Problem details: Repeat the entries that follow verbatim, without any of their pictures.

(Pictures paired with source code)
· · ·

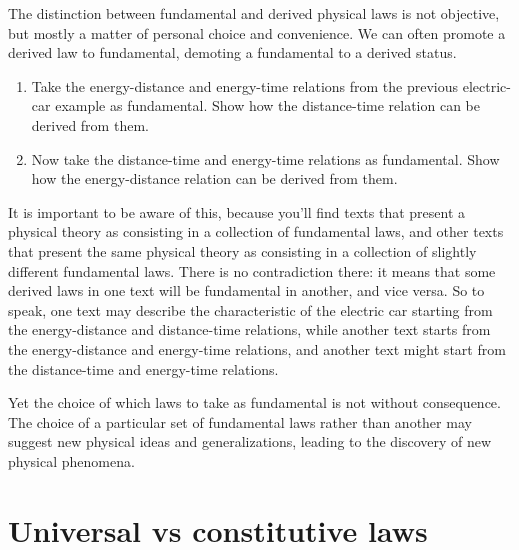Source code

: \documentclass[a4paper,12pt,%
onecolumn,oneside,titlepage,%
british%
]{memoir}
\renewcommand*{\|}[1][]{\nonscript\:#1\vert\nonscript\:\mathopen{}}
\begin{document}
The distinction between fundamental and derived physical laws is not objective, but mostly a matter of personal choice and convenience. We can often promote a derived law to fundamental, demoting a fundamental to a derived status.
\begin{exercise}
  \begin{enumerate}[exerc]
  \item Take the energy-distance and energy-time relations from the previous electric-car example as fundamental. Show how the distance-time relation can be derived from them.
  \item Now take the distance-time and energy-time relations as fundamental. Show how the energy-distance relation can be derived from them.
  \end{enumerate}
\end{exercise}
It is important to be aware of this, because you'll find texts that present a physical theory as consisting in a collection of fundamental laws, and other texts that present the same physical theory as consisting in a collection of slightly different fundamental laws. There is no contradiction there: it means that some derived laws in one text will be fundamental in another, and vice versa. So to speak, one text may describe the characteristic of the electric car starting from the energy-distance and distance-time relations, while another text starts from the energy-distance and energy-time relations, and another text might start from the distance-time and energy-time relations.

Yet the choice of which laws to take as fundamental is not without consequence. The choice of a particular set of fundamental laws rather than another may suggest new physical ideas and generalizations, leading to the discovery of new physical phenomena.


\section{Universal vs constitutive laws}
\label{sec:universal_constitutive}
\end{document}
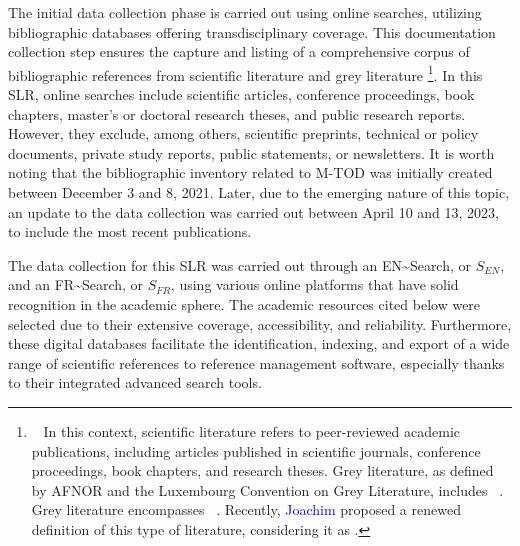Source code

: \begin{refsegment}
The initial data collection phase is carried out using online searches, utilizing bibliographic databases offering transdisciplinary coverage. This documentation collection step ensures the capture and listing of a comprehensive corpus of bibliographic references from scientific literature and grey literature
    \footnote{~
        In this context, scientific literature refers to peer-reviewed academic publications, including articles published in scientific journals, conference proceedings, book chapters, and research theses. Grey literature, as defined by \acrfull{AFNOR} and the Luxembourg Convention on Grey Literature, includes ~\textcolor{blue}{\autocite[30]{schopfel_comprendre_2015}}. Grey literature encompasses ~\textcolor{blue}{\autocite{national_grey_literature_collection_luxembourg_nodate}}. Recently, \textcolor{blue}{Joachim} \textcolor{blue}{\textcite[9]{schopfel_vers_2012}} proposed a renewed definition of this type of literature, considering it as .
}. In this \acrshort{SLR}, online searches include scientific articles, conference proceedings, book chapters, master's or doctoral research theses, and public research reports. However, they exclude, among others, scientific preprints, technical or policy documents, private study reports, public statements, or newsletters. It is worth noting that the bibliographic inventory related to \acrshort{M-TOD} was initially created between December 3 and 8, 2021. Later, due to the emerging nature of this topic, an update to the data collection was carried out between April 10 and 13, 2023, to include the most recent publications.%

The data collection for this \acrshort{SLR} was carried out through an \acrfull{EN~Search}, or \(S_{EN}\), and an \acrfull{FR~Search}, or \(S_{FR}\), using various online platforms that have solid recognition in the academic sphere. The academic resources cited below were selected due to their extensive coverage, accessibility, and reliability. Furthermore, these digital databases facilitate the identification, indexing, and export of a wide range of scientific references to reference management software, especially thanks to their integrated advanced search tools.%


\end{refsegment}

· · ·

Solved problem:
Source code

: \documentclass[a4paper,12pt,%
onecolumn,oneside,titlepage,%
british%
]{memoir}
\renewcommand*{\|}[1][]{\nonscript\:#1\vert\nonscript\:\mathopen{}}
\begin{document}
The distinction between fundamental and derived physical laws is not objective, but mostly a matter of personal choice and convenience. We can often promote a derived law to fundamental, demoting a fundamental to a derived status.
\begin{exercise}
  \begin{enumerate}[exerc]
  \item Take the energy-distance and energy-time relations from the previous electric-car example as fundamental. Show how the distance-time relation can be derived from them.
  \item Now take the distance-time and energy-time relations as fundamental. Show how the energy-distance relation can be derived from them.
  \end{enumerate}
\end{exercise}
It is important to be aware of this, because you'll find texts that present a physical theory as consisting in a collection of fundamental laws, and other texts that present the same physical theory as consisting in a collection of slightly different fundamental laws. There is no contradiction there: it means that some derived laws in one text will be fundamental in another, and vice versa. So to speak, one text may describe the characteristic of the electric car starting from the energy-distance and distance-time relations, while another text starts from the energy-distance and energy-time relations, and another text might start from the distance-time and energy-time relations.

Yet the choice of which laws to take as fundamental is not without consequence. The choice of a particular set of fundamental laws rather than another may suggest new physical ideas and generalizations, leading to the discovery of new physical phenomena.


\section{Universal vs constitutive laws}
\label{sec:universal_constitutive}
\end{document}
Source code

: \begin{refsegment}
The initial data collection phase is carried out using online searches, utilizing bibliographic databases offering transdisciplinary coverage. This documentation collection step ensures the capture and listing of a comprehensive corpus of bibliographic references from scientific literature and grey literature
    \footnote{~
        In this context, scientific literature refers to peer-reviewed academic publications, including articles published in scientific journals, conference proceedings, book chapters, and research theses. Grey literature, as defined by \acrfull{AFNOR} and the Luxembourg Convention on Grey Literature, includes ~\textcolor{blue}{\autocite[30]{schopfel_comprendre_2015}}. Grey literature encompasses ~\textcolor{blue}{\autocite{national_grey_literature_collection_luxembourg_nodate}}. Recently, \textcolor{blue}{Joachim} \textcolor{blue}{\textcite[9]{schopfel_vers_2012}} proposed a renewed definition of this type of literature, considering it as .
}. In this \acrshort{SLR}, online searches include scientific articles, conference proceedings, book chapters, master's or doctoral research theses, and public research reports. However, they exclude, among others, scientific preprints, technical or policy documents, private study reports, public statements, or newsletters. It is worth noting that the bibliographic inventory related to \acrshort{M-TOD} was initially created between December 3 and 8, 2021. Later, due to the emerging nature of this topic, an update to the data collection was carried out between April 10 and 13, 2023, to include the most recent publications.%

The data collection for this \acrshort{SLR} was carried out through an \acrfull{EN~Search}, or \(S_{EN}\), and an \acrfull{FR~Search}, or \(S_{FR}\), using various online platforms that have solid recognition in the academic sphere. The academic resources cited below were selected due to their extensive coverage, accessibility, and reliability. Furthermore, these digital databases facilitate the identification, indexing, and export of a wide range of scientific references to reference management software, especially thanks to their integrated advanced search tools.%


\end{refsegment}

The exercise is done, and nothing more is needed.